23. The above observation has been made by Mr. Palkhiwala in his Commentary of section 124 of the Indian Income-tax Act, 1961. Subsections (4), (5) and (6) of section. 12A of the Indian Income-tax Act, 1961 are similar to subsection (3) of section 64 of the Repealed Income-tax Act, 1922 and the relevant provisions contained in section 5, subsections (4) and (5) of the Income Tax Ordinance, 1979. It is her observed by Mr.Palkhiwala on page 782 of the 7th Edition of his `Law and Practice of Income-tax' that the question of jurisdiction is to be decided by the Commissioner or the Board and not by the authorities or the Court on a reference. He is further of the view that if the decision of the Commissioner or Board is vitiated by an error on the face of the record it can be corrected by the High Court by an appropriate writ direction under Article 226 of the Constitution. Thus, it is abundantly clear from the resume of law as interpreted in Pakistan by this Tribunal and in India by the superior Courts that the question of jurisdiction to assess any person cannot be made subject-matter of appeal before the AA-C/C.I.T. or Tribunal and it lies exclusively within the domain of the administrative hierarchy contemplated in the Ordinance. It is, therefore, held that the objection to the jurisdiction of the I.T.O. to assess the appellant cannot be raised in appeal and this tribunal has no jurisdiction to entertain such objection and consequently the objection stands overruled.

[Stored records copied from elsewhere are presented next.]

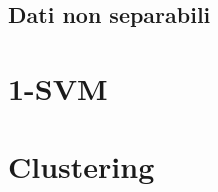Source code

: \documentclass [11pt,a4paper,twoside,openright] {book}
\begin{document}
\subsection{Dati non separabili}

\section{1-SVM}

\section{Clustering}



\end{document}
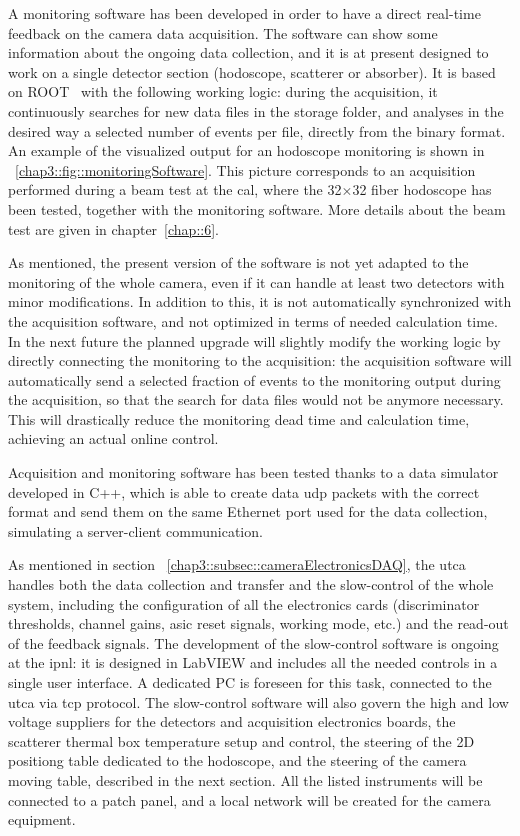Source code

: A monitoring software has been developed in order to have a direct real-time feedback on the camera data acquisition. The software can show some information about the ongoing data collection, and it is at present designed to work on a single detector section (hodoscope, scatterer or absorber). It is based on ROOT~\parencite{Brun1997} with the following working logic: during the acquisition, it continuously searches for new data files in the storage folder, and analyses in the desired way a selected number of events per file, directly from the binary format. An example of the visualized output for an hodoscope monitoring is shown in \figurename~\ref{chap3::fig::monitoringSoftware}. This picture corresponds to an acquisition performed during a beam test at the \gls{cal}, where the 32$\times$32 fiber hodoscope has been tested, together with the monitoring software. More details about the beam test are given in chapter~\ref{chap::6}.

As mentioned, the present version of the software is not yet adapted to the monitoring of the whole camera, even if it can handle at least two detectors with minor modifications. In addition to this, it is not automatically synchronized with the acquisition software, and not optimized in terms of needed calculation time. In the next future the planned upgrade will slightly modify the working logic by directly connecting the monitoring to the acquisition: the acquisition software will automatically send a selected fraction of events to the monitoring output during the acquisition, so that the search for data files would not be anymore necessary. This will drastically reduce the monitoring dead time and calculation time, achieving an actual online control.

Acquisition and monitoring software has been tested thanks to a data simulator developed in C++, which is able to create data \gls{udp} packets with the correct format and send them on the same Ethernet port used for the data collection, simulating a server-client communication.


As mentioned in section~	\ref{chap3::subsec::cameraElectronicsDAQ}, the \gls{utca} handles both the data collection and transfer and the slow-control of the whole system, including the configuration of all the electronics cards (discriminator thresholds, channel gains, \gls{asic} reset signals, working mode, etc.) and the read-out of the feedback signals. The development of the slow-control software is ongoing at the \gls{ipnl}: it is designed in LabVIEW and includes all the needed controls in a single user interface. A dedicated PC is foreseen for this task, connected to the \gls{utca} via \gls{tcp} protocol. The slow-control software will also govern the high and low voltage suppliers for the detectors and acquisition electronics boards, the scatterer thermal box temperature setup and control, the steering of the 2D positiong table dedicated to the hodoscope, and the steering of the camera moving table, described in the next section. All the listed instruments will be connected to a patch panel, and a local network will be created for the camera equipment.      

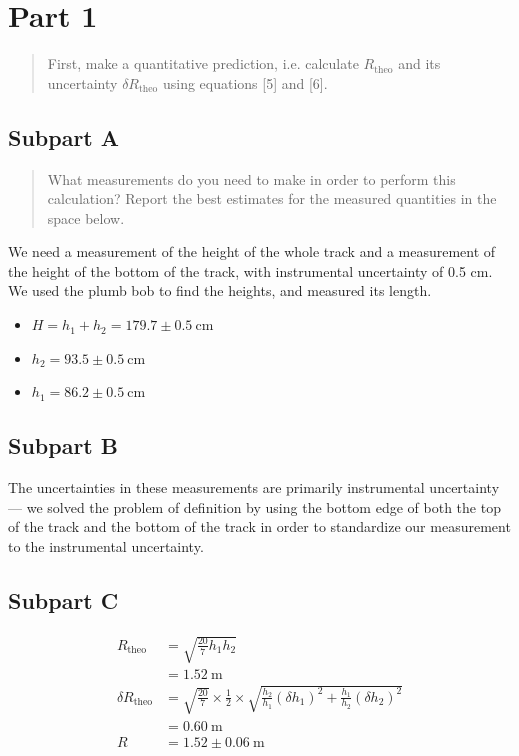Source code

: \documentclass[8pt]{extarticle}
\title{}
\author{Avinash Iyer}
\date{}
\newcommand{\plain}[1]{\textrm{#1}}
\begin{document}
{
\section*{Part 1}
\begin{quote}
	First, make a quantitative prediction, i.e. calculate $ R_{\plain{theo}} $ and its uncertainty $ \delta R_{\plain{theo}} $ using equations [5] and [6].
\end{quote}
\subsection*{Subpart A}
\begin{quote}
	What measurements do you need to make in order to perform this calculation?  Report the best estimates for the measured quantities in the space below.
\end{quote}
We need a measurement of the height of the whole track and a measurement of the height of the bottom of the track, with instrumental uncertainty of 0.5 cm. We used the plumb bob to find the heights, and measured its length.
\begin{itemize}
	\item $H = h_1 + h_2 = 179.7\pm 0.5~\plain{cm}$ 
	\item $h_2 = 93.5\pm 0.5~\plain{cm}$ 
	\item $h_1 = 86.2\pm 0.5~\plain{cm}$
\end{itemize}
\subsection*{Subpart B}
The uncertainties in these measurements are primarily instrumental uncertainty — we solved the problem of definition by using the bottom edge of both the top of the track and the bottom of the track in order to standardize our measurement to the instrumental uncertainty.
\subsection*{Subpart C}
\begin{align*}
	R_{\plain{theo}} &= \sqrt{\frac{20}{7}h_1h_2} \\
	&=\boxed{1.52~\plain{m}} \\
	\delta R_{\plain{theo}} &= \sqrt{\frac{20}{7}} \times \frac{1}{2} \times \sqrt{\frac{h_2}{h_1}(\delta h_1)^2 + \frac{h_1}{h_2}(\delta h_2)^{2}} \\
	&= 0.60~\plain{m} \\
	R &= \boxed{1.52\pm 0.06~\plain{m}}
\end{align*}
}
\end{document}
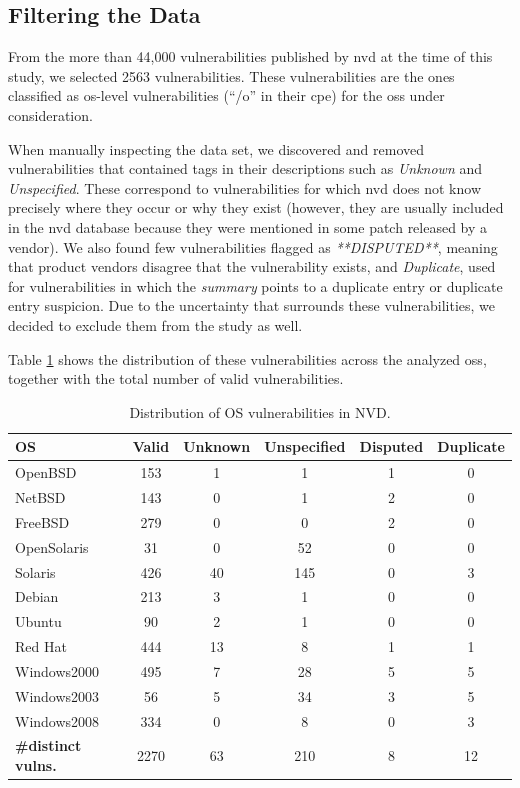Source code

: \subsection{Filtering the Data}\label{filtering_data}


From the more than 44,000 vulnerabilities published by \gls{nvd} at the time of this study, we selected 2563 vulnerabilities.
These vulnerabilities are the ones classified as \gls{os}-level vulnerabilities (``/o'' in their \gls{cpe}) for the \glspl{os} under consideration.

When manually inspecting the data set, we discovered and removed vulnerabilities that contained tags in their descriptions such as \emph{Unknown} and \emph{Unspecified}. 
These correspond to vulnerabilities for which \gls{nvd} does not know precisely where they occur or why they exist (however, they are usually included in the \gls{nvd} database because they were mentioned in some patch released by a vendor). 
We also found few vulnerabilities flagged as \emph{**DISPUTED**}, meaning that product vendors disagree that the vulnerability exists, and \emph{Duplicate}, used for vulnerabilities in which the \emph{summary} points to a duplicate entry or duplicate entry suspicion.
Due to the uncertainty that surrounds these vulnerabilities, we decided to exclude them from the study as well.

Table \ref{tab:unknowns} shows the distribution of these vulnerabilities across the analyzed \glspl{os}, together with the total number of valid vulnerabilities.

\begin{table}[!ht]
\begin{center}
{\scriptsize
\begin{tabular}{|l||c | c | c | c | c|}\hline
\textbf{OS} & \textbf{Valid} & \textbf{Unknown} & \textbf{Unspecified} & \textbf{Disputed} & \textbf{Duplicate}  \\\hline\hline %
OpenBSD & 153 & 1 & 1 & 1 & 0 \\
NetBSD & 143 & 0 & 1 & 2 & 0  \\
FreeBSD & 279 & 0 & 0 & 2 & 0 \\
OpenSolaris & 31 & 0 & 52 & 0 & 0  \\
Solaris & 426 & 40 & 145 & 0 & 3  \\
Debian & 213 & 3 & 1 & 0 & 0  \\
Ubuntu & 90 & 2 & 1 & 0 & 0  \\
Red Hat & 444 & 13 & 8 & 1 & 1  \\
Windows2000 & 495 & 7 & 28 & 5 & 5  \\
Windows2003 & 56 & 5 & 34 & 3 & 5  \\
Windows2008 & 334 & 0 & 8 & 0 & 3   \\\hline\hline
\textbf{\#distinct vulns.} & 2270 & 63 & 210 & 8 & 12 \\ \hline
\end{tabular}
\caption{Distribution of OS vulnerabilities in NVD.}
\label{tab:unknowns}
}
\end{center}
\end{table}

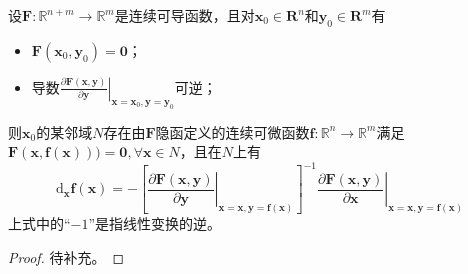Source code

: \documentclass[main.tex]{subfiles}
\begin{document}
\begin{theorem}[隐函数定理]\label{thm:II.4.13}
    设$\mathbf{F}:\mathbb{R}^{n+m}\rightarrow\mathbb{R}^m$是连续可导函数，且对$\mathbf{x}_0\in\mathbf{R}^n$和$\mathbf{y}_0\in\mathbf{R}^m$有
    \begin{itemize}
        \item $\mathbf{F}\left(\mathbf{x}_0,\mathbf{y}_0\right)=\mathbf{0}$；
        \item 导数$\left.\frac{\partial \mathbf{F}\left(\mathbf{x},\mathbf{y}\right)}{\partial \mathbf{y}}\right|_{\mathbf{x}=\mathbf{x}_0,\mathbf{y}=\mathbf{y}_0}$可逆；
    \end{itemize}
    则$\mathbf{x}_0$的某邻域$N$存在由$\mathbf{F}$隐函定义的连续可微函数$\mathbf{f}:\mathbb{R}^n\rightarrow\mathbb{R}^m$满足$\mathbf{F}\left(\mathbf{x},\mathbf{f}\left(\mathbf{x}\right)\right))=\mathbf{0},\forall\mathbf{x}\in N$，且在$N$上有
    \[\mathrm{d}_{\mathbf{x}}\mathbf{f}\left(\mathbf{x}\right)=-\left[\left.\frac{\partial\mathbf{F}\left(\mathbf{x},\mathbf{y}\right)}{\partial\mathbf{y}}\right|_{\mathbf{x}=\mathbf{x},\mathbf{y}=\mathbf{f}\left(\mathbf{x}\right)}\right]^{-1}\left.\frac{\partial\mathbf{F}\left(\mathbf{x},\mathbf{y}\right)}{\partial\mathbf{x}}\right|_{\mathbf{x}=\mathbf{x},\mathbf{y}=\mathbf{f}\left(\mathbf{x}\right)}\]
    上式中的“$-1$”是指线性变换的逆。
\end{theorem}
\begin{proof}
    待补充\cite[p.~593]{Williamson1972}。
\end{proof}
\end{document}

24. Before parting with our finding on this issue we would like to clarify that a distinction is always to be made between an objection to the jurisdiction to assess any person and objection to the jurisdiction in the assessment proceeding. The objection to assess any person cannot be made subject-matter of appeal but the objection to jurisdiction in the assessment proceedings can always be raised in appeal and can be entertained by the appellate authorities. In other words no objection can be raised in appeal to the effect that an assessing officer has no jurisdiction to assess an asset but the objection can always be raised that while making assessment the assessing officer has not exercised his jurisdiction properly and, therefore, any addition to the total income etc. is not sustainable for want of jurisdiction. For example if completed assessment is to be reopened with prior approval of IA.C./C. lTR, CIT or Board and no prior approval has been obtained or accorded or if an addition on account of deemed income is to be made with the prior approval of IA.C. and no such prior approval of I.A.C. has been obtained or accorded the objection can always be taken that the addition is without jurisdiction and such objection shall be entertained because such objection is not related to the jurisdiction to assessee any person but it relates to the jurisdiction in the proceedings. Thus, objection to the assessment of any person cannot be made subject-matter of appeal but objection in the assessment of any person can always be made subject-matter of appeal.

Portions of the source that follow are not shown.